═════ Provided data

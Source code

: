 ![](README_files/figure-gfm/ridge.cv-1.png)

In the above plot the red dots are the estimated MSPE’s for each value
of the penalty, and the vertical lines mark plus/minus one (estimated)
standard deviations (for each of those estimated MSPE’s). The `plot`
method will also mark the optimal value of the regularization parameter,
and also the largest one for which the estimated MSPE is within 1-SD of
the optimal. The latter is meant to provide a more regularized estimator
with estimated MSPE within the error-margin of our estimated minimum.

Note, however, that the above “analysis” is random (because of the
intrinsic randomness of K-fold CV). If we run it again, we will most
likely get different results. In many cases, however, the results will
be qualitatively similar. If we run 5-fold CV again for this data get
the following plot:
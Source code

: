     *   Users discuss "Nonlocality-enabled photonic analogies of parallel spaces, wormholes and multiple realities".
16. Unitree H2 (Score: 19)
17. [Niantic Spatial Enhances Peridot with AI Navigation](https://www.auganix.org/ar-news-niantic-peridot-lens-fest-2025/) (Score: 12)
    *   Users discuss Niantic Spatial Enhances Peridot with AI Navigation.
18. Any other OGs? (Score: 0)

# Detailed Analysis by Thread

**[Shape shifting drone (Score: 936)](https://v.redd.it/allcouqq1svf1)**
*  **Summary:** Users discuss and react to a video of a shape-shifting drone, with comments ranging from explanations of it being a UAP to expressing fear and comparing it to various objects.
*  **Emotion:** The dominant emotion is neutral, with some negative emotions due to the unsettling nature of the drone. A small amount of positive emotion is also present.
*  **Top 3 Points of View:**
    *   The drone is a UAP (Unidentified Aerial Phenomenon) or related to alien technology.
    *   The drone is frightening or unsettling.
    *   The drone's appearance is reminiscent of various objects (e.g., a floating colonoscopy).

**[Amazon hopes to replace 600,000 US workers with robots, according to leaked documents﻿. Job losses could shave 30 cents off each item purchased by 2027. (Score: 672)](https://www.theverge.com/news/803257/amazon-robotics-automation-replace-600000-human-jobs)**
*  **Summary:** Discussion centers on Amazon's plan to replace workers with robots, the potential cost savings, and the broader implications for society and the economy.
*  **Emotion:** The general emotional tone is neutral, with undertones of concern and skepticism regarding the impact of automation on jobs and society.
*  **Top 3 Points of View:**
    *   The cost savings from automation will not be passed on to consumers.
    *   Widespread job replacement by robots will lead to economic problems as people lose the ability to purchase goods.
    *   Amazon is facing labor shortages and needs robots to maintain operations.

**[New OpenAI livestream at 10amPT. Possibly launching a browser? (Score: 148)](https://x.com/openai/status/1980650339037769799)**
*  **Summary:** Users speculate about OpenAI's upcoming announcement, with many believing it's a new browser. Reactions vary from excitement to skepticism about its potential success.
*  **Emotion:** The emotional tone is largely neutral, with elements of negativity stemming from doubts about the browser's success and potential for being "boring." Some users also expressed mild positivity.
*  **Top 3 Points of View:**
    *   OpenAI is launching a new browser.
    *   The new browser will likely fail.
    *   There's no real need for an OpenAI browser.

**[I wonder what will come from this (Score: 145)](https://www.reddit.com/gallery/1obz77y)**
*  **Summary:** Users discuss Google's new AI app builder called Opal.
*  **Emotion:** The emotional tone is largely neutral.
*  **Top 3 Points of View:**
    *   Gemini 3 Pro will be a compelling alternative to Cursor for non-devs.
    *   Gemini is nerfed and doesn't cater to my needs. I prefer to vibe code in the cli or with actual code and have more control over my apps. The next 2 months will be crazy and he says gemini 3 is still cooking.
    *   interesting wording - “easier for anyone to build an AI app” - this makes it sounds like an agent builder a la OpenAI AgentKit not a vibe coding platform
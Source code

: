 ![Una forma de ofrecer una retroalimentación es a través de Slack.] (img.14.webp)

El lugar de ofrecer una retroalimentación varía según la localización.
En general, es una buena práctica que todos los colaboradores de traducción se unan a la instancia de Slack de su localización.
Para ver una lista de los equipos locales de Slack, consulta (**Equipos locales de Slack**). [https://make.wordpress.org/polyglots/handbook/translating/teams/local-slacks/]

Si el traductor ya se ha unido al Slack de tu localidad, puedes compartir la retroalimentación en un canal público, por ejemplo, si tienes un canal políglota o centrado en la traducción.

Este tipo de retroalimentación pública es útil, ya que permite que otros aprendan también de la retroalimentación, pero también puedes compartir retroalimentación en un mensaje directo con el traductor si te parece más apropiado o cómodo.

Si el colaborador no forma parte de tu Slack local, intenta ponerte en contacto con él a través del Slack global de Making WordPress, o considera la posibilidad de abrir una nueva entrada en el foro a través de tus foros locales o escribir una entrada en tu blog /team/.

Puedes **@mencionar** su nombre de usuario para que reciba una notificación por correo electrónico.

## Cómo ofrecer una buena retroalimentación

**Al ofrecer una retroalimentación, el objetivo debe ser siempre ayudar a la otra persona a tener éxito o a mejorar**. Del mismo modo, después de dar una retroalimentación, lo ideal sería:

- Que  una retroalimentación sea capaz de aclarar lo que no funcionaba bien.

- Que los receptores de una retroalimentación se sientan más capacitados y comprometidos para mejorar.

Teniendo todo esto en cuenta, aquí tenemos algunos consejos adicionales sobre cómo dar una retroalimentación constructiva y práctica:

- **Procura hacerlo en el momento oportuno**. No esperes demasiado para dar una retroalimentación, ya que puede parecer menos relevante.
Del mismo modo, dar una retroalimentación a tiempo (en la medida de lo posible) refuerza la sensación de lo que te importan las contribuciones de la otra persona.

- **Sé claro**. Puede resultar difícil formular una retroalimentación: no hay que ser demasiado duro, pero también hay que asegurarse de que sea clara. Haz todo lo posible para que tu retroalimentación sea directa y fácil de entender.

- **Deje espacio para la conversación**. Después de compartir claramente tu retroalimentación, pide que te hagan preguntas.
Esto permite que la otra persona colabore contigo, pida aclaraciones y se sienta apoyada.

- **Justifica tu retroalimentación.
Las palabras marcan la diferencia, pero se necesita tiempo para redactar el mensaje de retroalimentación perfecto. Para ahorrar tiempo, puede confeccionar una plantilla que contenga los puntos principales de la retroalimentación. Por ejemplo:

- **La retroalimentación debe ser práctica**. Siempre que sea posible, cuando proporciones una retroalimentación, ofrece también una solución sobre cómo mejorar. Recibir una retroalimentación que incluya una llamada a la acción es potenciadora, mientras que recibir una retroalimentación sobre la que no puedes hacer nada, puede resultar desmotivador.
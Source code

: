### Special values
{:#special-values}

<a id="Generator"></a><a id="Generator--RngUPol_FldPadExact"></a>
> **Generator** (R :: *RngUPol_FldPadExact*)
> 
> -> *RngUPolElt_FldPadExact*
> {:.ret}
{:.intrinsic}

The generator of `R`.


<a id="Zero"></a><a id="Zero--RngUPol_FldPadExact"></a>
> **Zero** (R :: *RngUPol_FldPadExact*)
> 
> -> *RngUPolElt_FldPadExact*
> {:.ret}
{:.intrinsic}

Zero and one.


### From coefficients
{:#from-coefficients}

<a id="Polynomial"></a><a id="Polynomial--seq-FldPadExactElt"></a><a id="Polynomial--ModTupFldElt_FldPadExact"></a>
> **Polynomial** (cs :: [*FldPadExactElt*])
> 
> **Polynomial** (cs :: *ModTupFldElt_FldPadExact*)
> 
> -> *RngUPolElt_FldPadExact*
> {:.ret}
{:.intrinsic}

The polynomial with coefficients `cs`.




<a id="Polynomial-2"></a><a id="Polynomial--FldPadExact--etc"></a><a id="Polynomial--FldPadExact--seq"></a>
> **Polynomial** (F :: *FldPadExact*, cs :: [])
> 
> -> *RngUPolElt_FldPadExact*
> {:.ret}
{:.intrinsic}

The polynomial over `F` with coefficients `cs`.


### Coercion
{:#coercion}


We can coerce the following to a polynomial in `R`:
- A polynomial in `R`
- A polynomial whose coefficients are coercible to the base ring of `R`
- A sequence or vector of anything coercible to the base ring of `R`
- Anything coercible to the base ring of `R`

══════════

Your goal: Return the entries exactly through the "of the penalty, and" line.

Result of this exercise:
Source code

: ![](README_files/figure-gfm/ridge.cv-1.png)

In the above plot the red dots are the estimated MSPE’s for each value
of the penalty, and the vertical lines mark plus/minus one (estimated)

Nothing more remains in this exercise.